Ése día, nunca lo olvidaré, recuerdo perfectamente,
que volví a leer el cuento muchas veces, antes de que se quemara, junto con el
resto de mis posesiones, muchos veranos después, en un grave incendio. Pero, lo
que más recuerdo, es la sensación de recuperar al ser más querido del mundo, quise
volver a soñar con aquella casita de madera y ver la continuación de nuestros
días felices.
Pensé un momento en la sonrisa de felicidad de mi
padre rechoncho, y procuré que el recuerdo de la chocita, reviva en mi
interior, con el sonido del pajarillo
piando.
Una colleja; propinada con ganas, por las huesudas
manitas de Wiktor y me ha tirado las gafas, deslizándolas a la unta de mi
nariz; mi pequeño hermano mueve pieza, el ajedrez blanco y negro parece una
batalla campal, hemos causado estragos y para mi sorpresa yo, la entendida en
todo ¡perdí!
-¡ Sach mat! -Exclamó con orgullo y voz chillona,
por la emoción del momento, levantando la nariz respingona hasta casi la altura
de la mía, ¡Te gané! -sus ojos mostraban un fulgor azul muy intenso. -¡Ala!

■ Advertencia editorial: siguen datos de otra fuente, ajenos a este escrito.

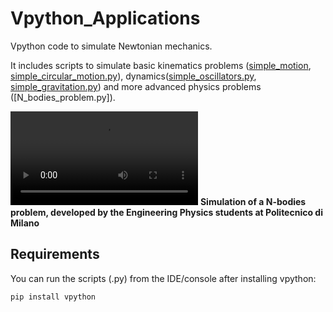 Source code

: # Vpython_Applications
Vpython code to simulate Newtonian mechanics. 

It includes scripts to simulate basic kinematics problems ([simple_motion], [simple_circular_motion.py]), dynamics([simple_oscillators.py], [simple_gravitation.py]) and more advanced physics problems ([N_bodies_problem.py]).

![raw](https://github.com/andreabassi78/Vpython_Applications/raw/master/demo_video/N_bodies_problem.mp4)
**Simulation  of a N-bodies problem, developed by the Engineering Physics students at Politecnico di Milano**





## Requirements
You can run the scripts (.py) from the IDE/console after installing vpython:

    pip install vpython


[simple_motion]: https://github.com/andreabassi78/Vpython_Applications/blob/master/simple_motion.py
[simple_circular_motion.py]: https://github.com/andreabassi78/Vpython_Applications/blob/master/simple_circular_motion.py
[simple_oscillators.py]: https://github.com/andreabassi78/Vpython_Applications/blob/master/simple_oscillator.py
[simple_gravitation.py]: https://github.com/andreabassi78/Vpython_Applications/blob/master/simple_gravitation.py
[N_body_problem.py]: https://github.com/andreabassi78/Vpython_Applications/blob/master/N_bodies_problem.py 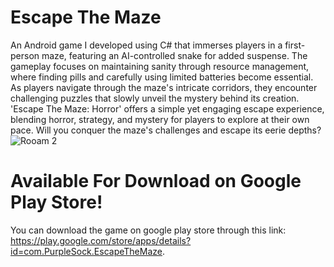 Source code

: # Escape The Maze
An Android game I developed using C# that immerses players in a first-person maze, featuring an AI-controlled snake for added suspense. The gameplay focuses on maintaining sanity through resource management, where finding pills and carefully using limited batteries become essential. As players navigate through the maze's intricate corridors, they encounter challenging puzzles that slowly unveil the mystery behind its creation. 'Escape The Maze: Horror' offers a simple yet engaging escape experience, blending horror, strategy, and mystery for players to explore at their own pace. Will you conquer the maze's challenges and escape its eerie depths?
![Rooam 2](https://github.com/Abdu-LateefLF/Escape-The-Maze/assets/101940953/cb8d77f1-2e88-43ad-9a3c-c6bf89f29614)

# Available For Download on Google Play Store!
You can download the game on google play store through this link: https://play.google.com/store/apps/details?id=com.PurpleSock.EscapeTheMaze.
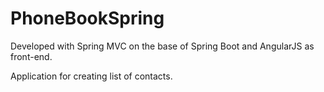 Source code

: # PhoneBookSpring
Developed with Spring MVC on the base of Spring Boot and AngularJS as front-end.

Application for creating list of contacts. 
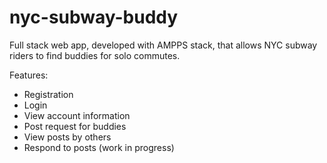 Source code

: # nyc-subway-buddy
Full stack web app, developed with AMPPS stack, that allows NYC subway riders to find buddies for solo commutes.

Features:
- Registration
- Login
- View account information
- Post request for buddies
- View posts by others
- Respond to posts (work in progress)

¿Ahora qué? ¿Ya no te pavoneas gordi? rió jocosamente.
-Debo reconocer, por una vez en mi vida, que alguien
me había dado una lección.
Nunca le había visto reír de buena gana, desde sus
gafitas celestes. Sentí una sonrisa, observando tras la ventana, una silueta
voluminosa pasó fugazmente, llenándome de inquietud y paz a la vez.
Todos le felicitaban, y, por una vez, yo no era el
centro de atención, no sé si me gustaba aquello. Bajé la mirada, con una mezcla
de sentimientos de frustración y felicidad; retorcía la mullida alfombra con la
puntera de mi zapato rojo de charol,
extrañada los miré y sonreí (ésta vez sin alzar la nariz).